Determine how many lines of the entries include the word "schemas", and report that number with no further text.
Start of Data for review
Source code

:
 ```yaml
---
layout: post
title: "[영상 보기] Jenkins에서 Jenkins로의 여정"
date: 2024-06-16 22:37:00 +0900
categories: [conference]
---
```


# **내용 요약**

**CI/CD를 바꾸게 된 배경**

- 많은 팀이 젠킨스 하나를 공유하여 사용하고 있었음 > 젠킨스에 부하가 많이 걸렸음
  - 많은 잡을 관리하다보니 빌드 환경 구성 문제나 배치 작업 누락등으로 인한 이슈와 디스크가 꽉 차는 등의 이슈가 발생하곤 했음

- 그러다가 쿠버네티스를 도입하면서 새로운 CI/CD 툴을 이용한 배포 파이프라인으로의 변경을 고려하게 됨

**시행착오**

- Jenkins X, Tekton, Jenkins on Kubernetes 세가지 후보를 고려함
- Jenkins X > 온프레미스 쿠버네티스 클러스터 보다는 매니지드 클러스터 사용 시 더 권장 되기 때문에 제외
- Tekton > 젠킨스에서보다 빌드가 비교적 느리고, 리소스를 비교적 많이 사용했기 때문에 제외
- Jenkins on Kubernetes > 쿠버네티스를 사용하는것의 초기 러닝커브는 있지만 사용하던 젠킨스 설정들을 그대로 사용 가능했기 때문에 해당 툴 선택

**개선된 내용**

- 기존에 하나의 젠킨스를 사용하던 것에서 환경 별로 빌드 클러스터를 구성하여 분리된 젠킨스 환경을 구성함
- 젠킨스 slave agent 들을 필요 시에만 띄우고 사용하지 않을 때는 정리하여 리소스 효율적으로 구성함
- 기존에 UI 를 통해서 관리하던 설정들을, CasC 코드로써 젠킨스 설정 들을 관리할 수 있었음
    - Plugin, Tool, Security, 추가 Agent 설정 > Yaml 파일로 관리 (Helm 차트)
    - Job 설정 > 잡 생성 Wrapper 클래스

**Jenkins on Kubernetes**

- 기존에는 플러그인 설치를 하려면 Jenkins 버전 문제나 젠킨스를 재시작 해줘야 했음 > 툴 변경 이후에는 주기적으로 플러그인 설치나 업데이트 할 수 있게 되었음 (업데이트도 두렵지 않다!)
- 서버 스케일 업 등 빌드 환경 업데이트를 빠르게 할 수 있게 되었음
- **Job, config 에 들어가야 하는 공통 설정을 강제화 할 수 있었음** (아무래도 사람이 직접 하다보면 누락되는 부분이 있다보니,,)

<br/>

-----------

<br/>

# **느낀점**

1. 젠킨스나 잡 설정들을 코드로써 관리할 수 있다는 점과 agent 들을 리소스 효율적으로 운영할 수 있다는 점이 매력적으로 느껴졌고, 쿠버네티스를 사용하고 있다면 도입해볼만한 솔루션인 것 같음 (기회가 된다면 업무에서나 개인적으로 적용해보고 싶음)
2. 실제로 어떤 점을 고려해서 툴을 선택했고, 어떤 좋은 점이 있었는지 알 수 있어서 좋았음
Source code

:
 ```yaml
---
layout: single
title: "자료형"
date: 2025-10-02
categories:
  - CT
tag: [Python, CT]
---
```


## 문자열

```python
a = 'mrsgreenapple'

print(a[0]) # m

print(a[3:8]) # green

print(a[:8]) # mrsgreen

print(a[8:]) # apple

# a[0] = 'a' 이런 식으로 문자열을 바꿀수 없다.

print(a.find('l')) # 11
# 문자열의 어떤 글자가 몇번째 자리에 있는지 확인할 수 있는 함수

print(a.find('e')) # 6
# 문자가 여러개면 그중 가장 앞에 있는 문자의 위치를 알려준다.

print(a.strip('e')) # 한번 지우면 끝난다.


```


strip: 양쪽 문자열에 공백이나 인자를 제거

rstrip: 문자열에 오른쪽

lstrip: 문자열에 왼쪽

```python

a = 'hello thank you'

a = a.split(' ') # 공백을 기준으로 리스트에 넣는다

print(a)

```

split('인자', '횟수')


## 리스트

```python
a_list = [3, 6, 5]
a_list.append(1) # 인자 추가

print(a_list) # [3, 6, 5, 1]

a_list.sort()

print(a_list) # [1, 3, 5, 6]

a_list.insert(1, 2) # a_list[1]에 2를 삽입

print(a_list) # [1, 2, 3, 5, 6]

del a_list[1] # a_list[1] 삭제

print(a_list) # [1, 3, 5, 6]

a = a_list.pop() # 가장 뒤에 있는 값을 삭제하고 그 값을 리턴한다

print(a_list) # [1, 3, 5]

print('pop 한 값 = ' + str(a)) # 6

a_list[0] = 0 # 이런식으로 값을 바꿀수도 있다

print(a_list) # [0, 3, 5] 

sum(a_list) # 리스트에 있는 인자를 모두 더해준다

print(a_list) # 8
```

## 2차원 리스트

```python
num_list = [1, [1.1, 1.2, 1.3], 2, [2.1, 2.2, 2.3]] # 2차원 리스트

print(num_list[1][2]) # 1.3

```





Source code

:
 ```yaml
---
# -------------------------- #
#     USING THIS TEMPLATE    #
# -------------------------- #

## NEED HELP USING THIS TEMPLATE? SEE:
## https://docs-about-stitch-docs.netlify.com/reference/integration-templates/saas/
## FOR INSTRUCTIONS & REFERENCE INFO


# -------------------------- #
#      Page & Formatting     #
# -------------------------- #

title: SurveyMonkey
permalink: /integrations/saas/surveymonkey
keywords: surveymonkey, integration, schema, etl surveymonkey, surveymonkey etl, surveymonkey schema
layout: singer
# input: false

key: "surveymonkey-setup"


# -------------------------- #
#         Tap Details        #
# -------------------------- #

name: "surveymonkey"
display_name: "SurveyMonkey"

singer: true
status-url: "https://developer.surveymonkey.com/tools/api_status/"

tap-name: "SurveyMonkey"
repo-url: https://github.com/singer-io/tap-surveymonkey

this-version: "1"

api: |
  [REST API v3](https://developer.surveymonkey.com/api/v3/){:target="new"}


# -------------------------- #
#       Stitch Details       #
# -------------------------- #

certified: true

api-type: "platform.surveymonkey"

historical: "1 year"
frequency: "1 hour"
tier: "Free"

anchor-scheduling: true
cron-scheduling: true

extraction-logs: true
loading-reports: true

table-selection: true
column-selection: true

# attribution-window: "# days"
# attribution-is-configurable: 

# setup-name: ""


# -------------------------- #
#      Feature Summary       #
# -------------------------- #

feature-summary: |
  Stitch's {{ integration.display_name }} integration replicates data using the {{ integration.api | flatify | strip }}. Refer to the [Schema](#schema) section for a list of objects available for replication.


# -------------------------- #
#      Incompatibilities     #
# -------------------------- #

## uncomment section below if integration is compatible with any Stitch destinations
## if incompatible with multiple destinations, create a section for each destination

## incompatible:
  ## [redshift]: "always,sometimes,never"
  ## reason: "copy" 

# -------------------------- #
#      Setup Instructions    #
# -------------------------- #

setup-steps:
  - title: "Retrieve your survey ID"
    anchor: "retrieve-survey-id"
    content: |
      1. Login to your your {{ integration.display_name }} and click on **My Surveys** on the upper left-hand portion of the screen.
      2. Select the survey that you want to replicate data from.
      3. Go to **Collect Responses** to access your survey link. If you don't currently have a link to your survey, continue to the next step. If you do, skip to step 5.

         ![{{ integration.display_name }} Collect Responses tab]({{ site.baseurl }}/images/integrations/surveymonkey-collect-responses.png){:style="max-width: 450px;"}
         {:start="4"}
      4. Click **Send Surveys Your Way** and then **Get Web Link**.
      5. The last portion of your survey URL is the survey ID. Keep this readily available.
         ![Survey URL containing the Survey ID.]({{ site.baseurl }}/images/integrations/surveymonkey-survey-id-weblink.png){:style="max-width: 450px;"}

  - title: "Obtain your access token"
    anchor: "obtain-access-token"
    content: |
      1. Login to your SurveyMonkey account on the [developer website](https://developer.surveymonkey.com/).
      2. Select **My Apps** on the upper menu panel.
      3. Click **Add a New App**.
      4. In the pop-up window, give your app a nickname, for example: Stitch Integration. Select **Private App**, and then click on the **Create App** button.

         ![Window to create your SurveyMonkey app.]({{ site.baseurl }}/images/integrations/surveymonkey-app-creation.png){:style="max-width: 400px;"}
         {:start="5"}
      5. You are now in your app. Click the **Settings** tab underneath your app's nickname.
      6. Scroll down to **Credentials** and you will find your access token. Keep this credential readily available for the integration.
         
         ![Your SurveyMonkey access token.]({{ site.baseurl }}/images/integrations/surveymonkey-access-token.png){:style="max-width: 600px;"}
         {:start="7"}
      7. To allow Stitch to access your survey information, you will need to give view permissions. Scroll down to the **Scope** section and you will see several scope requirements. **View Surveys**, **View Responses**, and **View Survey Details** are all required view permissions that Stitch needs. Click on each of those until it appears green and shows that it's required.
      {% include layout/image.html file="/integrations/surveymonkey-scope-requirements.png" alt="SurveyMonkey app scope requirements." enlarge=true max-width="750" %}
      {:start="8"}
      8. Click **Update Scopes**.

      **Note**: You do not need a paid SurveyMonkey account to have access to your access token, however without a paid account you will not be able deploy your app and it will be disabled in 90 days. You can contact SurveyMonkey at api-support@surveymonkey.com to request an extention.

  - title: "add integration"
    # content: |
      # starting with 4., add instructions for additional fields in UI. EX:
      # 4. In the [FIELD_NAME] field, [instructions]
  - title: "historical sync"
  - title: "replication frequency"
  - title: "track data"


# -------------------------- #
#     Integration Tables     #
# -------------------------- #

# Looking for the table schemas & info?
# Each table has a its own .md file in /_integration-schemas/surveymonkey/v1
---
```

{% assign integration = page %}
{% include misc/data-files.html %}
End of Data for review
Exercise solution. 2